### What this task involves
Each line of the data that mentions the string "footnotesize" needs to be identified and copied.

### Information given
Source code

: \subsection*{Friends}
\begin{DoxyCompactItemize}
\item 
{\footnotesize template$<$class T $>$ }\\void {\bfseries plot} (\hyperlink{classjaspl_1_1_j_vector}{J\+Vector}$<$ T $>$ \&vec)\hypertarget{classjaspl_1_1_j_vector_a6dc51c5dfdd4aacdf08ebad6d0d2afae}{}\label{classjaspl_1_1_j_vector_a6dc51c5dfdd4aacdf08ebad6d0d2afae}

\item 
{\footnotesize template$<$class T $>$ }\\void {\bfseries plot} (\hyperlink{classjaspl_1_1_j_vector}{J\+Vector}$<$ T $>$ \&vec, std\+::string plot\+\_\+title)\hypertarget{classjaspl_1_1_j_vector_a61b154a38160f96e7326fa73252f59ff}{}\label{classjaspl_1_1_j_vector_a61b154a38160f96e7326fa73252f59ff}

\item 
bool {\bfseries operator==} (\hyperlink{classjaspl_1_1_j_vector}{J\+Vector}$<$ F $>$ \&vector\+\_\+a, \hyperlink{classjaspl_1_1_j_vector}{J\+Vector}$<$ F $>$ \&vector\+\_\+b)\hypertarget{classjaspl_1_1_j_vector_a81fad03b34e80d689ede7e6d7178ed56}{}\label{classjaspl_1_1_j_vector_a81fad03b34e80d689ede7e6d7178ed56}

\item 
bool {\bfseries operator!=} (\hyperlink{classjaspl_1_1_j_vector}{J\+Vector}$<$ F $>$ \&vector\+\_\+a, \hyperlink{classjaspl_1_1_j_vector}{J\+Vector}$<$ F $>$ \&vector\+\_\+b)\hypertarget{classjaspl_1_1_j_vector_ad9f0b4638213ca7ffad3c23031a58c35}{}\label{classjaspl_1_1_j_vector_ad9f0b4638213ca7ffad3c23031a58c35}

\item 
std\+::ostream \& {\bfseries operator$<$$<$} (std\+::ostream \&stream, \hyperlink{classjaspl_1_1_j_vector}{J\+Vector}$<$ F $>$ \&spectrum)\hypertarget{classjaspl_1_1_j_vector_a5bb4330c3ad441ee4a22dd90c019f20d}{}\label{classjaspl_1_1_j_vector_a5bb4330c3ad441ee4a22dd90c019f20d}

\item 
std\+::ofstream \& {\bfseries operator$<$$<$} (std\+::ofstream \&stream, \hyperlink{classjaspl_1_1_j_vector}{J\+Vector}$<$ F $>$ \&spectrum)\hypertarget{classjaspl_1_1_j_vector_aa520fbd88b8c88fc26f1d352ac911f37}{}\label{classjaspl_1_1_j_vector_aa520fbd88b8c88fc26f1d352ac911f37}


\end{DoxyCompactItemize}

### Exercise solution
{\footnotesize template$<$class T $>$ }\\void {\bfseries plot} (\hyperlink{classjaspl_1_1_j_vector}{J\+Vector}$<$ T $>$ \&vec)\hypertarget{classjaspl_1_1_j_vector_a6dc51c5dfdd4aacdf08ebad6d0d2afae}{}\label{classjaspl_1_1_j_vector_a6dc51c5dfdd4aacdf08ebad6d0d2afae}
{\footnotesize template$<$class T $>$ }\\void {\bfseries plot} (\hyperlink{classjaspl_1_1_j_vector}{J\+Vector}$<$ T $>$ \&vec, std\+::string plot\+\_\+title)\hypertarget{classjaspl_1_1_j_vector_a61b154a38160f96e7326fa73252f59ff}{}\label{classjaspl_1_1_j_vector_a61b154a38160f96e7326fa73252f59ff}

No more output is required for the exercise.